Exercise directions: Output the opening lines of the records exactly. End with the line that contains "RACL Geartech Limited".

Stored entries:
################

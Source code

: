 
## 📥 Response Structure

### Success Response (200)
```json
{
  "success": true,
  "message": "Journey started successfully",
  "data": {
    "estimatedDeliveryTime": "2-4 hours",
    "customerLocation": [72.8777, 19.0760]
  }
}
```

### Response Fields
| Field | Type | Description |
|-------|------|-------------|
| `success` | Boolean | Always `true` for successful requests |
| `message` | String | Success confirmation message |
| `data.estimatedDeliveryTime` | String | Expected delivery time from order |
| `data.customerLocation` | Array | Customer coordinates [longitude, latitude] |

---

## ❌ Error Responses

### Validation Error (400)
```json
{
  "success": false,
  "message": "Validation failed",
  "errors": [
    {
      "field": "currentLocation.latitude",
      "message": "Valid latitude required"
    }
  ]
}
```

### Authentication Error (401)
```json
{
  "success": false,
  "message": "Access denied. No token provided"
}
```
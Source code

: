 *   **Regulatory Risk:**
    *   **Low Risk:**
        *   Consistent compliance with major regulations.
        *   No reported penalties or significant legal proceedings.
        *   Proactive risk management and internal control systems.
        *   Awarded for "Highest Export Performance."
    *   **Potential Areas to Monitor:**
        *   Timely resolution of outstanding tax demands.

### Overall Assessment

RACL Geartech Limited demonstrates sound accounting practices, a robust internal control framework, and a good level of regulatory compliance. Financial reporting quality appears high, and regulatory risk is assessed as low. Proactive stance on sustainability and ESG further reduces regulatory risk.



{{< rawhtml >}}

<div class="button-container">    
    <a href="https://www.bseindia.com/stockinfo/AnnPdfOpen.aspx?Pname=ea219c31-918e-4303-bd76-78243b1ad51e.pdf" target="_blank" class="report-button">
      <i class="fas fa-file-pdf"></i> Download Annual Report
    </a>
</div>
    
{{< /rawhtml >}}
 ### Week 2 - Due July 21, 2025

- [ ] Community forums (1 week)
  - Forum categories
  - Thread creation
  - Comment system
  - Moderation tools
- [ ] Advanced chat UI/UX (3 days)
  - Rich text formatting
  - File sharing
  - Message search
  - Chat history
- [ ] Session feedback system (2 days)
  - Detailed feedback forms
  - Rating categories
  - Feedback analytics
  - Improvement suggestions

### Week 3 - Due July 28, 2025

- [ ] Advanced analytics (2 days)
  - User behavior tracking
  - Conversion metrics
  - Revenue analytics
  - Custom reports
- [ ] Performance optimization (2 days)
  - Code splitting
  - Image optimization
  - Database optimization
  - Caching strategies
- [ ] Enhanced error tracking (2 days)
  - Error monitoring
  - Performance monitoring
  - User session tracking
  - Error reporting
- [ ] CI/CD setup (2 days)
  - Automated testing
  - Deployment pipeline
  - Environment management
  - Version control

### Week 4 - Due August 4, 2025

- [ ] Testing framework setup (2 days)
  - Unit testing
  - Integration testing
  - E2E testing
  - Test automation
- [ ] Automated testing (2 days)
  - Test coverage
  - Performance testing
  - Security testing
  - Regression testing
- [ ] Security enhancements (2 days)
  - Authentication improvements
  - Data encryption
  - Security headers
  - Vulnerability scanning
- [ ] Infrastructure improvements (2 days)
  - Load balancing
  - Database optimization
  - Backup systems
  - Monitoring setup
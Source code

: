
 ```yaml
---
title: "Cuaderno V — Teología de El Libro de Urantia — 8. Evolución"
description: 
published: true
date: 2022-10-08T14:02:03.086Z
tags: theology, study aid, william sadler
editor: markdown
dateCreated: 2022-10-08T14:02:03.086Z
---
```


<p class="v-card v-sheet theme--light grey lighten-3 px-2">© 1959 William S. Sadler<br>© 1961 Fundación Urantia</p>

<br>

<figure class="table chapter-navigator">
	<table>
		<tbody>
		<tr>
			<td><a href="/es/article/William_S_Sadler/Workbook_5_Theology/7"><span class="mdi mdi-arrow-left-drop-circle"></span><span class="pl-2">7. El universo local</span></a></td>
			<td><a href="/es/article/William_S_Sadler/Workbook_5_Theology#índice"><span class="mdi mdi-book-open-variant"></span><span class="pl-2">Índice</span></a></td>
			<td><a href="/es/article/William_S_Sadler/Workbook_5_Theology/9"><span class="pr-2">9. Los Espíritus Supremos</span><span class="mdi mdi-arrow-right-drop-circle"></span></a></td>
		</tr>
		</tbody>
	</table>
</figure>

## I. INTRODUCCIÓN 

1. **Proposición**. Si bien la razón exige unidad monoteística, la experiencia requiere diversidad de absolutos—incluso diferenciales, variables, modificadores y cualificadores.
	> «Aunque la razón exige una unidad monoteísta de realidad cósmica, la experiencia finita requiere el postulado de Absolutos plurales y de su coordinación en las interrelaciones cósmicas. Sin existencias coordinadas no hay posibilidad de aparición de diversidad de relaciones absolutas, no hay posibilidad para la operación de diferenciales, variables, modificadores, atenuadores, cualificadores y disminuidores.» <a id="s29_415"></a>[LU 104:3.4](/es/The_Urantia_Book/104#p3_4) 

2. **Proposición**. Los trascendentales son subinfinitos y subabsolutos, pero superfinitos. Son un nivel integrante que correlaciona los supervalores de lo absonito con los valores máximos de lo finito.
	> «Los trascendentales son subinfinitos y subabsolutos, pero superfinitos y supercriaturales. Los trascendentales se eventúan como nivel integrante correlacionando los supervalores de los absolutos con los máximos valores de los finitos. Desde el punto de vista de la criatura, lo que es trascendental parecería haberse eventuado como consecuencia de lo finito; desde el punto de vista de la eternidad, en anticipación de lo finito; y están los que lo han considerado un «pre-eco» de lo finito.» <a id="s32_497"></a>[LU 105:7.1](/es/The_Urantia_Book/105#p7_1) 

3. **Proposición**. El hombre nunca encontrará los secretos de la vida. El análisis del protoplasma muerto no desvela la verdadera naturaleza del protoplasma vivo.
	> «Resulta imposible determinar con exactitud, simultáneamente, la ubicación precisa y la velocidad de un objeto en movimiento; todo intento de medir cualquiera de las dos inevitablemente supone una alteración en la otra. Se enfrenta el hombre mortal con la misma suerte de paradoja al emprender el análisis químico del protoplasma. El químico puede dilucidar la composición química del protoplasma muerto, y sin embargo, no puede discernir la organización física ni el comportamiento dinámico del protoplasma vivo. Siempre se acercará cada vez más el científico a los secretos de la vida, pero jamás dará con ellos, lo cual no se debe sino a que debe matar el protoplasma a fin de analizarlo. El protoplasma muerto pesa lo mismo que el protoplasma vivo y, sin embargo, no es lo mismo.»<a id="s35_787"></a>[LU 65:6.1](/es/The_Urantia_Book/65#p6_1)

################

Your response:
Source code

: 
## 📥 Response Structure

### Success Response (200)
```json
{
  "success": true,
  "message": "Journey started successfully",
  "data": {
    "estimatedDeliveryTime": "2-4 hours",
    "customerLocation": [72.8777, 19.0760]
  }
}
```

### Response Fields
| Field | Type | Description |
|-------|------|-------------|
| `success` | Boolean | Always `true` for successful requests |
| `message` | String | Success confirmation message |
| `data.estimatedDeliveryTime` | String | Expected delivery time from order |
| `data.customerLocation` | Array | Customer coordinates [longitude, latitude] |

---

## ❌ Error Responses

### Validation Error (400)
```json
{
  "success": false,
  "message": "Validation failed",
  "errors": [
    {
      "field": "currentLocation.latitude",
      "message": "Valid latitude required"
    }
  ]
}
```

### Authentication Error (401)
```json
{
  "success": false,
  "message": "Access denied. No token provided"
}
```
Source code

: *   **Regulatory Risk:**
    *   **Low Risk:**
        *   Consistent compliance with major regulations.
        *   No reported penalties or significant legal proceedings.
        *   Proactive risk management and internal control systems.
        *   Awarded for "Highest Export Performance."
    *   **Potential Areas to Monitor:**
        *   Timely resolution of outstanding tax demands.

### Overall Assessment

RACL Geartech Limited demonstrates sound accounting practices, a robust internal control framework, and a good level of regulatory compliance. Financial reporting quality appears high, and regulatory risk is assessed as low. Proactive stance on sustainability and ESG further reduces regulatory risk.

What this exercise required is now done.